• ASSIGNED TASK:
Given the records below, the lines starting at the line with "A \cup B = S$." and ending at the line with "Consider a smooth" should be output exactly, both end lines kept and pictures left out.

• PROVIDED INFORMATION:
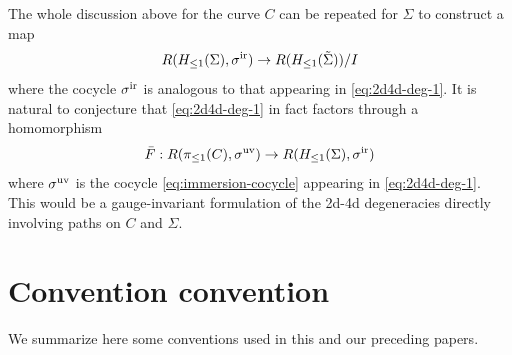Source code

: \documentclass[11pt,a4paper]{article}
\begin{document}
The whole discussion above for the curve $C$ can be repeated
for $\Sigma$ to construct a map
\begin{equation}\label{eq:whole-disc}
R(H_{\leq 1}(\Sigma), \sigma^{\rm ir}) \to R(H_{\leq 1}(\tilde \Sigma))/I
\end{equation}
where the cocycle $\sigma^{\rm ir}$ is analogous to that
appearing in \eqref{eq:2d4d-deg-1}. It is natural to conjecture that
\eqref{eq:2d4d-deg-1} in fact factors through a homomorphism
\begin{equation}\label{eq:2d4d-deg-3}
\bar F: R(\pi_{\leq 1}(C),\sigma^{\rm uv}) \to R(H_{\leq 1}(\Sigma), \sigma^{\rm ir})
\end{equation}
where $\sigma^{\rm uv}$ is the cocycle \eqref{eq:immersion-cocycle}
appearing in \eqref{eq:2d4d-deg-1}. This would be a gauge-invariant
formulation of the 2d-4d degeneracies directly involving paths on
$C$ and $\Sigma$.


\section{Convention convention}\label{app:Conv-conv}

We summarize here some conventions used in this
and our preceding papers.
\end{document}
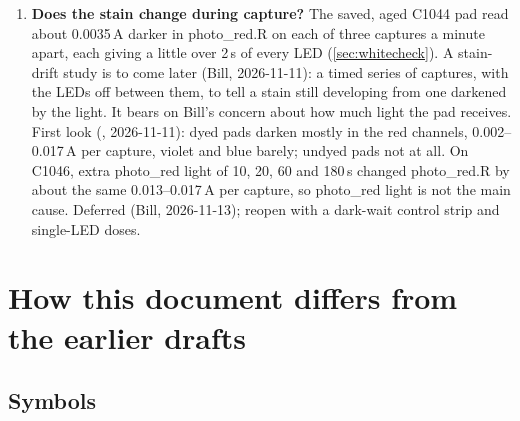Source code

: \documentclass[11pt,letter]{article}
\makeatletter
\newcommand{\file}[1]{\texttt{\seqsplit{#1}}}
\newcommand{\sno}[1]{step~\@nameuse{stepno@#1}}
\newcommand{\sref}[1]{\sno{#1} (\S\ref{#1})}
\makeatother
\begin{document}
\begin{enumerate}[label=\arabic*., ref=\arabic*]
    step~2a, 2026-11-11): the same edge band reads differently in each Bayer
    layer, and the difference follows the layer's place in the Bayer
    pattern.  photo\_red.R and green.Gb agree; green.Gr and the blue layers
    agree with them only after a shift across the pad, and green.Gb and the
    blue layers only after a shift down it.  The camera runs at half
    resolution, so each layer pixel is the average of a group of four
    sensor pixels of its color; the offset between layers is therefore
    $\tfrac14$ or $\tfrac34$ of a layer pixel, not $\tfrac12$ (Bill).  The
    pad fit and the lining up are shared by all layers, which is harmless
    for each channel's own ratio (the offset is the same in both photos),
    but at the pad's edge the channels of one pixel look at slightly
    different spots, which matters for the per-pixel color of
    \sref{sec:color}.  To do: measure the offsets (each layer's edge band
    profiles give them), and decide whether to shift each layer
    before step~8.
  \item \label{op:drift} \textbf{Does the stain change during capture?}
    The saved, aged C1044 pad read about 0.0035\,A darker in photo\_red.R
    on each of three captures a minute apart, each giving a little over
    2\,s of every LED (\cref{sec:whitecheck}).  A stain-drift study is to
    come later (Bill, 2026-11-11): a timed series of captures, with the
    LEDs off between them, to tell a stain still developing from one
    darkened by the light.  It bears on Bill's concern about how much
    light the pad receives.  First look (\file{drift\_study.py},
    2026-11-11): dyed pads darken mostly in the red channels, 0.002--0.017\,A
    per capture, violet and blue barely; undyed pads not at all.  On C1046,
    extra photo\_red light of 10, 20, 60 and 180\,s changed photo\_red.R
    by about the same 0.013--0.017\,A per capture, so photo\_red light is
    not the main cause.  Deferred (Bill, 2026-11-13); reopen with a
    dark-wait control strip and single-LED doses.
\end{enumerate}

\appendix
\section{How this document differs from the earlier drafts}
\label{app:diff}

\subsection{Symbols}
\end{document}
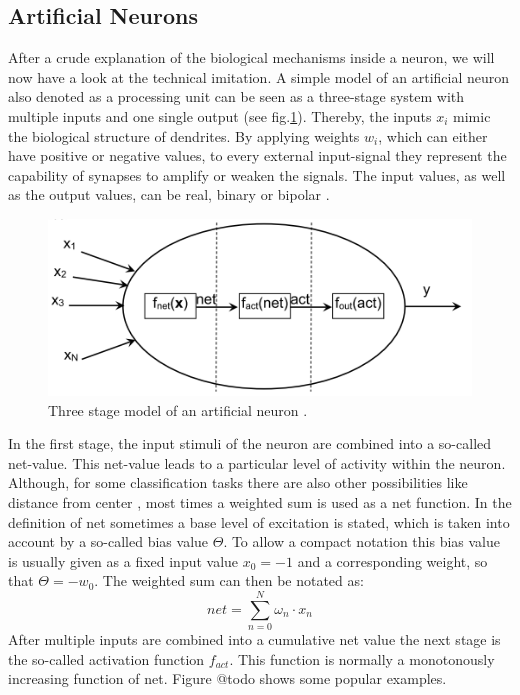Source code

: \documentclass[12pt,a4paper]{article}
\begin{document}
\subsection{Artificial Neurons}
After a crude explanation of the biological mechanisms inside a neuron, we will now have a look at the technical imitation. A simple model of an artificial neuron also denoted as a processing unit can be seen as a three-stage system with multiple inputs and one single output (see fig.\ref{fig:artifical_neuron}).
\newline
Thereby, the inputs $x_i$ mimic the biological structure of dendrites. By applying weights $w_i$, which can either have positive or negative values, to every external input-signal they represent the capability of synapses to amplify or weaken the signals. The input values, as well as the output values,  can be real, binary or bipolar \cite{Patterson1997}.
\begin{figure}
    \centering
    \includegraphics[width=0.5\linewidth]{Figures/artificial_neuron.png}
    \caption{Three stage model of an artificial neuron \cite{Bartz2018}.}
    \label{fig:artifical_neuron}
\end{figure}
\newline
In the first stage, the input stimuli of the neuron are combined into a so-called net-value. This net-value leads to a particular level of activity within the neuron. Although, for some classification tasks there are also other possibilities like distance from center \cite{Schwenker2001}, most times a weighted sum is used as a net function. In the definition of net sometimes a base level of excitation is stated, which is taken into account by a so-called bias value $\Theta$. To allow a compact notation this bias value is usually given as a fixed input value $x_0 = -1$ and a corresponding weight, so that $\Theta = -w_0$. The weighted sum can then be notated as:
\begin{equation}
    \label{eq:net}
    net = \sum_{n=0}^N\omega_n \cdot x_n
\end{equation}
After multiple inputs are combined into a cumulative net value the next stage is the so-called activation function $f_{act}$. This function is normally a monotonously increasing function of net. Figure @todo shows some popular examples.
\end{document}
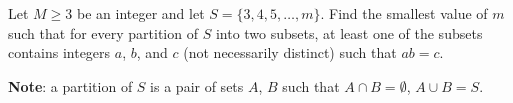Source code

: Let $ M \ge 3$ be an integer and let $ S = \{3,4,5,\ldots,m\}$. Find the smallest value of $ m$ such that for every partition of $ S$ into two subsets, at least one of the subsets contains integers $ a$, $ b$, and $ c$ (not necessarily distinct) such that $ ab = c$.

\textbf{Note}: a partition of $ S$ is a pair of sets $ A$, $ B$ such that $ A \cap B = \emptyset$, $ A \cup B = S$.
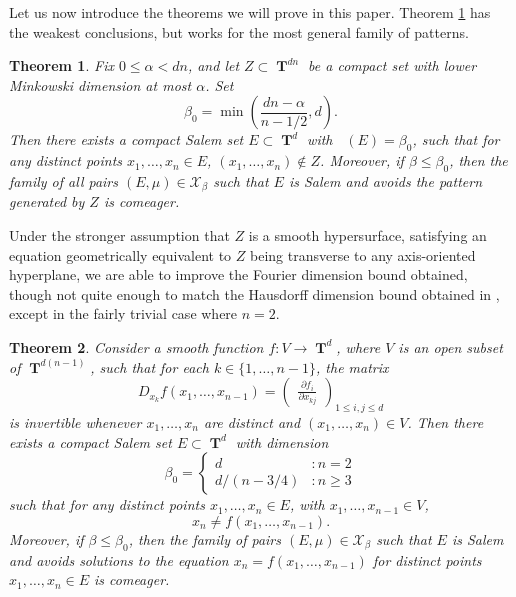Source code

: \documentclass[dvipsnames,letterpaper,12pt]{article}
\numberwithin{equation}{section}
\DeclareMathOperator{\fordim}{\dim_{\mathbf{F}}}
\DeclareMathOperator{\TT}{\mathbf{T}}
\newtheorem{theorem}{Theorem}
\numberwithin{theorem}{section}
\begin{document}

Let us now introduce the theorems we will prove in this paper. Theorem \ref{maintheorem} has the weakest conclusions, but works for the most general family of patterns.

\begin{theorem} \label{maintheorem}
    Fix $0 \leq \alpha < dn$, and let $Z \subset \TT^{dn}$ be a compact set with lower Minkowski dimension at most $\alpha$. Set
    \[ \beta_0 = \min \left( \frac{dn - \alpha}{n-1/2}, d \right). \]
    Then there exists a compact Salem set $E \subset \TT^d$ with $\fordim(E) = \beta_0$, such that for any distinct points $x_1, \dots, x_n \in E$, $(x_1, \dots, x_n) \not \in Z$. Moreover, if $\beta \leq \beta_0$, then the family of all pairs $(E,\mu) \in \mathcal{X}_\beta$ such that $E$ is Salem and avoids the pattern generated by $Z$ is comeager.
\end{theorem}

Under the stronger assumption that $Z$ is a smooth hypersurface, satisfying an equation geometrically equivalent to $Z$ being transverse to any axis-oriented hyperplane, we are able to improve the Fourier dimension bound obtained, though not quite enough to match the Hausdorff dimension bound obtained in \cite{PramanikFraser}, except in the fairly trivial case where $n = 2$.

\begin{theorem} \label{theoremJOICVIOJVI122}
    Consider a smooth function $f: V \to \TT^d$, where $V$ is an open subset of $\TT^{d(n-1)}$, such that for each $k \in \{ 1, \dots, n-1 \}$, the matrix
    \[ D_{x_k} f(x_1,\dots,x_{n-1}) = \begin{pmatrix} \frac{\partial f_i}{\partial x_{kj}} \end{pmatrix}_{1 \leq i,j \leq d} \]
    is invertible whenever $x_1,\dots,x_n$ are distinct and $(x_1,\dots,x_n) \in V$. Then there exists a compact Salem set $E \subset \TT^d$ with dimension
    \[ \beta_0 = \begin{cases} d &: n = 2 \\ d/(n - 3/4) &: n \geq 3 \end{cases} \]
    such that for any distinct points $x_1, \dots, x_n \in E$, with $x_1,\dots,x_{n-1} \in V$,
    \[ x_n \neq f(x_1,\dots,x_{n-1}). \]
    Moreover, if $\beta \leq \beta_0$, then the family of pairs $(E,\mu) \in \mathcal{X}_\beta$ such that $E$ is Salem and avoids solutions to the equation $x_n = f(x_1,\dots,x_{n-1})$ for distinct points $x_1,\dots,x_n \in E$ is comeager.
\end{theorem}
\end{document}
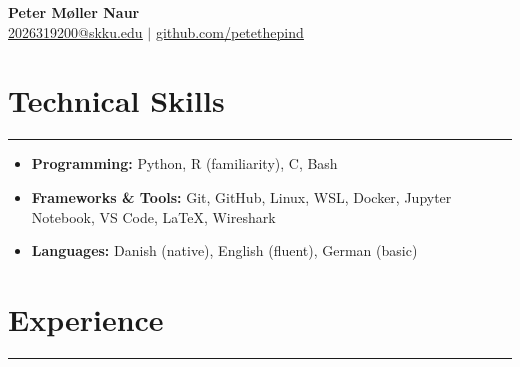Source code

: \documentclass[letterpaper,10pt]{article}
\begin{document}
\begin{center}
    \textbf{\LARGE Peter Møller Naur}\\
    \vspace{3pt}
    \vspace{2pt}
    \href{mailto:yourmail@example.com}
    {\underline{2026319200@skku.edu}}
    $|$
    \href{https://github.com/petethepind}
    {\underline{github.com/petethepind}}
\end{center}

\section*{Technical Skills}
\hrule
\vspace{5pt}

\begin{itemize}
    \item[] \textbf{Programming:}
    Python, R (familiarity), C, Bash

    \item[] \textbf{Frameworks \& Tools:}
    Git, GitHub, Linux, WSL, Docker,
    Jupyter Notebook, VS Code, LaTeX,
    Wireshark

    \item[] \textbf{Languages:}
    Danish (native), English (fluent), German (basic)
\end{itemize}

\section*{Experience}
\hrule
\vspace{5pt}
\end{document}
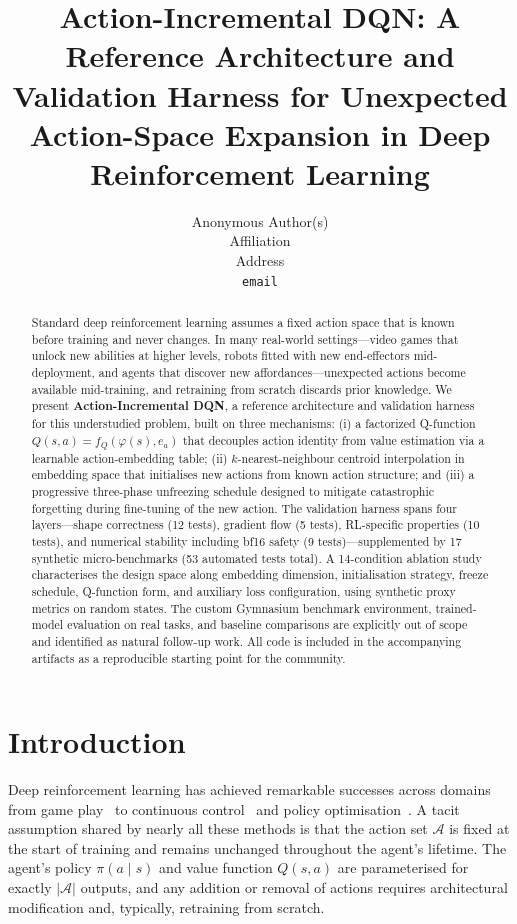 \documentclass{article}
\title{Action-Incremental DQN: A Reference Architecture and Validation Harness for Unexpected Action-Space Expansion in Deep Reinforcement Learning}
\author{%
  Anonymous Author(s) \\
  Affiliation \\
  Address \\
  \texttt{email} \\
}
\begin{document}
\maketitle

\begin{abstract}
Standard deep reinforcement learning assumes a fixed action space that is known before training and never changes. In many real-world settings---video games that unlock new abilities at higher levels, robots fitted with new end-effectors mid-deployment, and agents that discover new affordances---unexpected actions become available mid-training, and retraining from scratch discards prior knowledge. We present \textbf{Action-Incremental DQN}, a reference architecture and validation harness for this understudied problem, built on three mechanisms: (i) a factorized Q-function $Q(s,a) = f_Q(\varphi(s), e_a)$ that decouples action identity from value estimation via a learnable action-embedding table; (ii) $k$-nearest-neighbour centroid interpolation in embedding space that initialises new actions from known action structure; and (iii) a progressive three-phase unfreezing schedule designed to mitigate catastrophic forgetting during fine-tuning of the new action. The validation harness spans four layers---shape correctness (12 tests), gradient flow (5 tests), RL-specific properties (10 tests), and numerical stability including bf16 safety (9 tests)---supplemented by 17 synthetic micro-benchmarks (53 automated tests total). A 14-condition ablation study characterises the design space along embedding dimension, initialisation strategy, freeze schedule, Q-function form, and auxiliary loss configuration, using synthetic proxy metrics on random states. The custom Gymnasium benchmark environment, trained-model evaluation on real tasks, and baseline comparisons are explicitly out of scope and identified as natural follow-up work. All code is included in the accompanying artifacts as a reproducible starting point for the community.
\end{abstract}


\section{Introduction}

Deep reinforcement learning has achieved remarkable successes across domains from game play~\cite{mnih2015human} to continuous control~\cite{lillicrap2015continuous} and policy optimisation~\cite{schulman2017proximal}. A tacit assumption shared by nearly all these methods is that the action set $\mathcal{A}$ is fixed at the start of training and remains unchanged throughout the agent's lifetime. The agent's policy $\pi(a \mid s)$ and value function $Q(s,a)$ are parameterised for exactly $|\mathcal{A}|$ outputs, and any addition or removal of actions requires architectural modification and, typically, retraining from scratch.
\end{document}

• ANSWER SECTION:
\textbf{Note}: a partition of $ S$ is a pair of sets $ A$, $ B$ such that $ A \cap B = \emptyset$, $ A \cup B = S$.
Source code

: \documentclass[dvipsnames,letterpaper,12pt]{article}
\numberwithin{equation}{section}
\DeclareMathOperator{\fordim}{\dim_{\mathbf{F}}}
\DeclareMathOperator{\TT}{\mathbf{T}}
\newtheorem{theorem}{Theorem}
\numberwithin{theorem}{section}
\begin{document}

Let us now introduce the theorems we will prove in this paper. Theorem \ref{maintheorem} has the weakest conclusions, but works for the most general family of patterns.

\begin{theorem} \label{maintheorem}
    Fix $0 \leq \alpha < dn$, and let $Z \subset \TT^{dn}$ be a compact set with lower Minkowski dimension at most $\alpha$. Set
    \[ \beta_0 = \min \left( \frac{dn - \alpha}{n-1/2}, d \right). \]
    Then there exists a compact Salem set $E \subset \TT^d$ with $\fordim(E) = \beta_0$, such that for any distinct points $x_1, \dots, x_n \in E$, $(x_1, \dots, x_n) \not \in Z$. Moreover, if $\beta \leq \beta_0$, then the family of all pairs $(E,\mu) \in \mathcal{X}_\beta$ such that $E$ is Salem and avoids the pattern generated by $Z$ is comeager.
\end{theorem}

Under the stronger assumption that $Z$ is a smooth hypersurface, satisfying an equation geometrically equivalent to $Z$ being transverse to any axis-oriented hyperplane, we are able to improve the Fourier dimension bound obtained, though not quite enough to match the Hausdorff dimension bound obtained in \cite{PramanikFraser}, except in the fairly trivial case where $n = 2$.

\begin{theorem} \label{theoremJOICVIOJVI122}
    Consider a smooth function $f: V \to \TT^d$, where $V$ is an open subset of $\TT^{d(n-1)}$, such that for each $k \in \{ 1, \dots, n-1 \}$, the matrix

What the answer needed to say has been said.